Final answer:
The graph of y = (2x^3 - 16) / (2+1)(x^2 - 25) has potential vertical asymptotes at x = -1, x = 5, and x = -5, as these are the values that make the denominator zero. However, it is important to confirm each to ensure they are truly asymptotes by checking if the function approaches infinity near those points.
Step-by-step explanation:
The number of vertical asymptotes in the graph of the function y = (2x^3 - 16) / (2x^2 - 16) can be determined by looking at the values of x which make the denominator equal to zero, as these are the values where the function may approach infinity.
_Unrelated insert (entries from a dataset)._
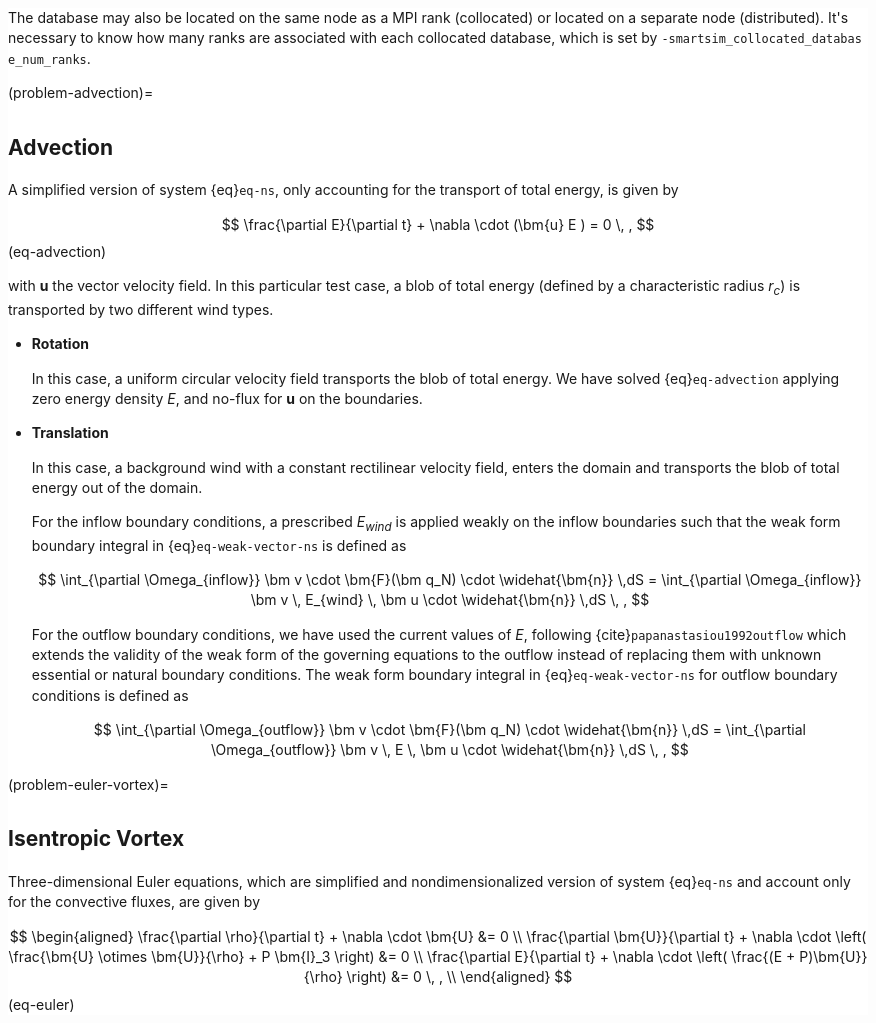 The database may also be located on the same node as a MPI rank (collocated) or located on a separate node (distributed).
It's necessary to know how many ranks are associated with each collocated database, which is set by `-smartsim_collocated_database_num_ranks`.

(problem-advection)=
## Advection

A simplified version of system {eq}`eq-ns`, only accounting for the transport of total energy, is given by

$$
\frac{\partial E}{\partial t} + \nabla \cdot (\bm{u} E ) = 0 \, ,
$$ (eq-advection)

with $\bm{u}$ the vector velocity field. In this particular test case, a blob of total energy (defined by a characteristic radius $r_c$) is transported by two different wind types.

- **Rotation**

  In this case, a uniform circular velocity field transports the blob of total energy.
  We have solved {eq}`eq-advection` applying zero energy density $E$, and no-flux for $\bm{u}$ on the boundaries.

- **Translation**

  In this case, a background wind with a constant rectilinear velocity field, enters the domain and transports the blob of total energy out of the domain.

  For the inflow boundary conditions, a prescribed $E_{wind}$ is applied weakly on the inflow boundaries such that the weak form boundary integral in {eq}`eq-weak-vector-ns` is defined as

  $$
  \int_{\partial \Omega_{inflow}} \bm v \cdot \bm{F}(\bm q_N) \cdot \widehat{\bm{n}} \,dS = \int_{\partial \Omega_{inflow}} \bm v \, E_{wind} \, \bm u \cdot \widehat{\bm{n}} \,dS  \, ,
  $$

  For the outflow boundary conditions, we have used the current values of $E$, following {cite}`papanastasiou1992outflow` which extends the validity of the weak form of the governing equations to the outflow instead of replacing them with unknown essential or natural boundary conditions.
  The weak form boundary integral in {eq}`eq-weak-vector-ns` for outflow boundary conditions is defined as

  $$
  \int_{\partial \Omega_{outflow}} \bm v \cdot \bm{F}(\bm q_N) \cdot \widehat{\bm{n}} \,dS = \int_{\partial \Omega_{outflow}} \bm v \, E \, \bm u \cdot \widehat{\bm{n}} \,dS  \, ,
  $$

(problem-euler-vortex)=

## Isentropic Vortex

Three-dimensional Euler equations, which are simplified and nondimensionalized version of system {eq}`eq-ns` and account only for the convective fluxes, are given by

$$
\begin{aligned}
\frac{\partial \rho}{\partial t} + \nabla \cdot \bm{U} &= 0 \\
\frac{\partial \bm{U}}{\partial t} + \nabla \cdot \left( \frac{\bm{U} \otimes \bm{U}}{\rho} + P \bm{I}_3 \right) &= 0 \\
\frac{\partial E}{\partial t} + \nabla \cdot \left( \frac{(E + P)\bm{U}}{\rho} \right) &= 0 \, , \\
\end{aligned}
$$ (eq-euler)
The denominator is (2x^2 - 16), which can be factored as 2(x^2 - 8). Setting this equal to zero gives us x^2 - 8 = 0, or x^2 = 8. This implies that the graph has vertical asymptotes at x = sqrt(8) and x = -sqrt(8), which are approximately x = 2.828 and x = -2.828.
However, a typo in the original function was detected. The correct function as y = (2x^3 - 16) / ((x + 1)(x^2 - 25)) should be considered. The denominator factors to (x + 1)(x - 5)(x + 5), hence there are potential vertical asymptotes at x = -1, x = 5, and x = -5. To confirm if these values are indeed vertical asymptotes, you must verify that the function approaches infinity as x approaches each of these values.